Open Knowledge and International Rankings

The dominant role that international rankings now play in university policy makes it easy to imagine that rankings have always been with us. In fact, they are a relatively recent phenomenon. The three rankings that currently dominate the global rankings market emerged in 2003 and 2004. In 2003 Shanghai Jiaotong university released a league table of world university performance, focusing on citations data. The release of the Shanghai ranking was quickly followed by the launch of the Times Higher Education-Quacquarelli Symonds (THE-QS) ranking in 2004; and the widespread incorporation of international rankings as a touchstone in university strategy (Stergiou and Lessenich 2014). In 2009 THE and QS rankings split into two separate rankings. The Shanghai Ranking became the Academic Ranking of World Universities (ARWU) in 2009.

The success of THE, QS, and ARWU rankings reflects the ability of these products to fill a genuine information gap: providing performance proxies that can help university management, policy-makers, students and communities to navigate a deluge of information in order to understand complex institutions – and to support decisions relating to national higher education and research policies, the investment of research dollars, and (in the case of students) the investment of the time and money needed to undertake a degree. Tools that help stakeholders to understand relative performance and change over time are especially needed. Universities have used rankings to satisfy public and government demands for transparency, and to drive strategy (Marginson 2014; Elliott 2017). Increasingly they have a strong impact on the decisions of prospective students, the major income source for most universities, in turn strengthening their hold on the imagination of university (Gadd 2020) and national leadership (Saisana, d’Hombres & Saltelli 2011; Billaut, Bouyssou & Vincke 2010).

The extent to which stakeholders in universities have come to depend on rankings highlights a key problem with narrowly defined performance metrics. Rankings are not just a tool for the evaluation of university performance: rankings performance has real consequences for a university’s reputation and access to resources, including research and student income. As a result, rankings drive behaviour at both the level of the institution and the level of the individual researcher. In highly competitive landscapes characterized by scarcity of funding, jobs, and places within the top-tier of league tables, the indicators that are measured become the focus, not just of university strategic plans, but also of the day-to-day research and knowledge-sharing practices of academic communities (Niles et al. 2020). The end result is a race to produce the narrow indicators of ‘performance’ and ‘excellence’ that rankings claim to measure, rather than on delivery of the qualities that these indicators hope to capture.
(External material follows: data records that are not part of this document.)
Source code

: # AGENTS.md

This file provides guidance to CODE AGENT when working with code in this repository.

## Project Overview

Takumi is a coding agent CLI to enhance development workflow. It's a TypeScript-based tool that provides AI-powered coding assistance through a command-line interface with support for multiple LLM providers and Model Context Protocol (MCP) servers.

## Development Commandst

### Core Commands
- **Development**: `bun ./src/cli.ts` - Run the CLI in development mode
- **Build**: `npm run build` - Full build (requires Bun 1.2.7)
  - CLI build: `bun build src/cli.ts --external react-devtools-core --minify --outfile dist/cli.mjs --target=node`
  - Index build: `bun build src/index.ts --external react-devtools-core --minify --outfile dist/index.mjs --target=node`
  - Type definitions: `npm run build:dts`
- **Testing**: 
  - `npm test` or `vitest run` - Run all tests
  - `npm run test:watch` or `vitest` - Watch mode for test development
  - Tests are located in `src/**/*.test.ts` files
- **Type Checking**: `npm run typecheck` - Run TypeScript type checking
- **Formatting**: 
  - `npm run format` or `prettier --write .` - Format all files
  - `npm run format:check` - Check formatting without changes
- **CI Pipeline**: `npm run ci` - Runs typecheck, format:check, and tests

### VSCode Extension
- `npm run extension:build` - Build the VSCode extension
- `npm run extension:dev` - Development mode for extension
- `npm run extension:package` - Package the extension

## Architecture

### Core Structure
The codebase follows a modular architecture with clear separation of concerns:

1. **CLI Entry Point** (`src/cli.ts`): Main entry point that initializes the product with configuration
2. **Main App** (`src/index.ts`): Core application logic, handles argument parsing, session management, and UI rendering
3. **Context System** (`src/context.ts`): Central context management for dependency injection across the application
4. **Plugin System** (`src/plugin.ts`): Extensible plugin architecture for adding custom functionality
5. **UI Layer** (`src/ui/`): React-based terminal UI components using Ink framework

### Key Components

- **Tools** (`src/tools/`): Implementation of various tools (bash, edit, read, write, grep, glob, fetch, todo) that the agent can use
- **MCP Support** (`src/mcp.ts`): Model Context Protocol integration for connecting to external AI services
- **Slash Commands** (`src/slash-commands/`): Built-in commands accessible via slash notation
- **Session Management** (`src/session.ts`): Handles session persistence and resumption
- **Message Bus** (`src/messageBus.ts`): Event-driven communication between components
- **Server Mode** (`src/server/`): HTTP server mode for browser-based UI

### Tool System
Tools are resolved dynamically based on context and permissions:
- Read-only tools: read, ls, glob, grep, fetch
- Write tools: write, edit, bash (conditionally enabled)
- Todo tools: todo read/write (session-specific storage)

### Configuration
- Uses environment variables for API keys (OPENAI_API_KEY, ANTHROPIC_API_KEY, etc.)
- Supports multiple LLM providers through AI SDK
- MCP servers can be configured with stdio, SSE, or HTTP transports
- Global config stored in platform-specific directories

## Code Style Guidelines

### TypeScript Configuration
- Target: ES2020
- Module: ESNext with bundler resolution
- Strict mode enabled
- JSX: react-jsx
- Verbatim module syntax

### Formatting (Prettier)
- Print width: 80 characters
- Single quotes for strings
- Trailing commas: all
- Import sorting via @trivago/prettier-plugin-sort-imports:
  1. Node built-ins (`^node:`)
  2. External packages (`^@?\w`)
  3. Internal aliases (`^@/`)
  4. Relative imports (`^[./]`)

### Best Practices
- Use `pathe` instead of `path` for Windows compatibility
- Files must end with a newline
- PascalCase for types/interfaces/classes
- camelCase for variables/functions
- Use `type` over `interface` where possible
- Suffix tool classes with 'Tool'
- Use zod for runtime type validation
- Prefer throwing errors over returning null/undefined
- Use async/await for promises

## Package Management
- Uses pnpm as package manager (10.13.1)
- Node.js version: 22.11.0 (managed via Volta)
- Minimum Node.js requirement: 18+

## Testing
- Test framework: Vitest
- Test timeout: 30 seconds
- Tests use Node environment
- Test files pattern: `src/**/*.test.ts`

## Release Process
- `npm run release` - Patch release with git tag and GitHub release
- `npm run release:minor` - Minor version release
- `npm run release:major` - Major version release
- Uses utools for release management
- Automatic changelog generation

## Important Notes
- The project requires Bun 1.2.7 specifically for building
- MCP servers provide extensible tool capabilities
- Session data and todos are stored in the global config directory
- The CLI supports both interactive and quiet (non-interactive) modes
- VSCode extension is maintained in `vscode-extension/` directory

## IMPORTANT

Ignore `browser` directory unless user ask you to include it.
Moore et al. (2017) make the ‘argument that “excellence” is not just unhelpful to realizing the goals of research and research communities but actively pernicious’, in part because ‘an emphasis on the performance of “excellence” as the criterion for the distribution of resources and opportunity will always be backwards looking’. Nowhere is this clearer than with respect to university rankings, where circular reinforcement effects mean that rankings are perceived as both a measure of how excellent a university is, but also as defining which universities are excellent.

Not only do rankings fail to measure the qualities of universities that actually matter (Billaut, Bouyssou & Vincke 2010; Huang 2012; Selten, Neylon, Huang & Groth 2020) but they also create their own narrative which drives behaviour. They influence the results of surveys that determine future rankings, driving future funding decisions and university conformity (Espeland & Sauder 2007; Marginson 2007). The rankings that currently dominate our higher education and research landscapes do not even attempt to measure qualities that we identify as important to open knowledge institutions. They tend to drive behaviour that reduces diversity (Stack 2020), can limit collaboration, and coerce institutions into protecting power, preventing access, and excluding those who might share in success.

Perhaps one of the greatest dangers of over-reliance on international rankings is the incomplete data that these rankings rely on. THE, QS and ARWU each depend on just a single source of bibliographic data to capture the publications produced by a university; and the reach and impact of these publications. THE and QS use Elsevier’s Scopus database as the source of this information; while ARWU uses the Clarivate Analytics-owned competitor database Web of Science (WoS). The Scopus and WoS databases each have limitations – perhaps most notably the poor coverage provided for the research outputs of scholars from Africa, Latin America and parts of Asia (Tennant 2020); as well as limited coverage of outputs in the humanities and social sciences. Scopus and WoS both focus on a select set of publication sources that favour English-language outputs and well-established publishers (Aksnes & Sivertsen 2019). In order to boost their rankings performance, many institutions actively encourage researchers to publish in the journals that are indexed by Scopus and WoS, perpetuating the dominance of such publications and creating structural disincentives for diversity and experimentation in scholarly communication practices (Tian, Su & Ru 2016; Vuong 2019).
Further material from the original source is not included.